Buying Guide: Microwave Ovens

Many people use microwave ovens only for preheating or thawing, but you can use today’s multi-featured units to cook entire meals. And these units do it quickly and efficiently. Since microwave ovens cook food from the inside to the outside, your food almost always comes out fast, hot, and, perhaps most important, not burned!

Another benefit: vegetables cooked by microwave oven retain vitamins and minerals as well as vegetables cooked by steaming. Also, microwave ovens are very efficient in their use of electricity – because they heat only the food and nothing else.

Here’s how it works:

Inside the oven, a magnetron tube produces microwaves, which are radio waves. The waves enter the oven through an opening in the oven cavity. Since microwaves move in a straight line, many ovens employ turntables to rotate food so that it cooks evenly.

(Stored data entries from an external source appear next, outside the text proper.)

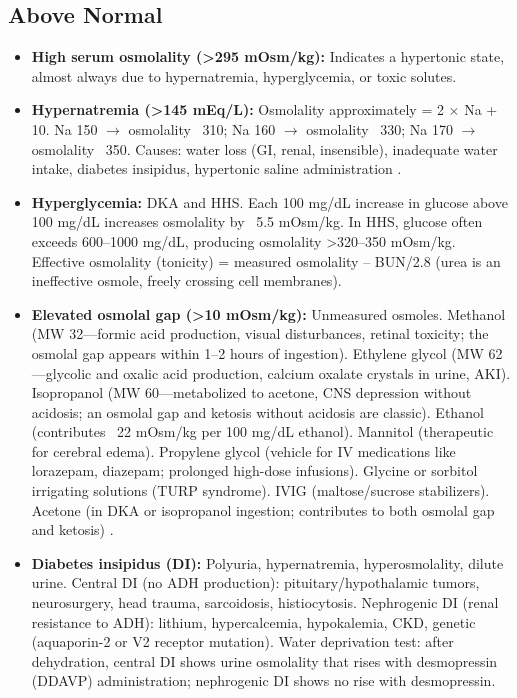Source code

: \subsection*{Above Normal}
\begin{itemize}
  \item \textbf{High serum osmolality (>295 mOsm/kg):} Indicates a hypertonic state, almost always due to hypernatremia, hyperglycemia, or toxic solutes.
  \item \textbf{Hypernatremia (>145 mEq/L):} Osmolality approximately = 2 $\times$ Na + 10. Na 150 $\rightarrow$ osmolality ~310; Na 160 $\rightarrow$ osmolality ~330; Na 170 $\rightarrow$ osmolality ~350. Causes: water loss (GI, renal, insensible), inadequate water intake, diabetes insipidus, hypertonic saline administration \cite{adrogue2000hypernatremia}.
  \item \textbf{Hyperglycemia:} DKA and HHS. Each 100 mg/dL increase in glucose above 100 mg/dL increases osmolality by ~5.5 mOsm/kg. In HHS, glucose often exceeds 600--1000 mg/dL, producing osmolality >320--350 mOsm/kg. Effective osmolality (tonicity) = measured osmolality -- BUN/2.8 (urea is an ineffective osmole, freely crossing cell membranes).
  \item \textbf{Elevated osmolal gap (>10 mOsm/kg):} Unmeasured osmoles. Methanol (MW 32---formic acid production, visual disturbances, retinal toxicity; the osmolal gap appears within 1--2 hours of ingestion). Ethylene glycol (MW 62---glycolic and oxalic acid production, calcium oxalate crystals in urine, AKI). Isopropanol (MW 60---metabolized to acetone, CNS depression without acidosis; an osmolal gap and ketosis without acidosis are classic). Ethanol (contributes ~22 mOsm/kg per 100 mg/dL ethanol). Mannitol (therapeutic for cerebral edema). Propylene glycol (vehicle for IV medications like lorazepam, diazepam; prolonged high-dose infusions). Glycine or sorbitol irrigating solutions (TURP syndrome). IVIG (maltose/sucrose stabilizers). Acetone (in DKA or isopropanol ingestion; contributes to both osmolal gap and ketosis) \cite{kraut2008toxic}.
  \item \textbf{Diabetes insipidus (DI):} Polyuria, hypernatremia, hyperosmolality, dilute urine. Central DI (no ADH production): pituitary/hypothalamic tumors, neurosurgery, head trauma, sarcoidosis, histiocytosis. Nephrogenic DI (renal resistance to ADH): lithium, hypercalcemia, hypokalemia, CKD, genetic (aquaporin-2 or V2 receptor mutation). Water deprivation test: after dehydration, central DI shows urine osmolality that rises with desmopressin (DDAVP) administration; nephrogenic DI shows no rise with desmopressin.
\end{itemize}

When buying a microwave, consider: * The number of people for whom you normally cook and whether the microwave oven will be your primary cooking source. You will need a larger and more powerful unit for a family than you will for just one person. * The size of your cookware. Will it fit in the oven? And if you are planning more advanced cooking, do you need defrost, cook, and keep-warm options? * The room you have for a microwave. In addition to countertop models, you may buy ovens that can be fitted under or built into a cabinet.

Capacity and Power Capacity | Power Compact (less than 0.8 cubic feet)| 500 - 800 watts Midsize (0.8 to 1.2 cubic feet) | 800 - 1000 watts Full-size (1.2 cubic feet and larger) | More than 1000 watts

Remember that cook times offered in recipes will vary based on the wattage of the microwave.

Additional Features

  • Turntables. As stated above, turntables rotate food for even cooking. And you even have the option of models with removable turntables for easy cleaning.
  • Convection. Combined with microwaves' speedy cooking properties, convection efficiently helps turn out delicious, crusty baked goods and juicy roasted meat.
  • Browning. Acts like the broiler in a conventional oven.
  • Probes/Sensors. Enable the oven to determine whether the dish is thoroughly cooked. Also help prevent overcooking.
  • Timers. Most models have timers that are used just like those on a conventional oven. They also take the form of buttons that are really preset timers for certain foods, like popcorn.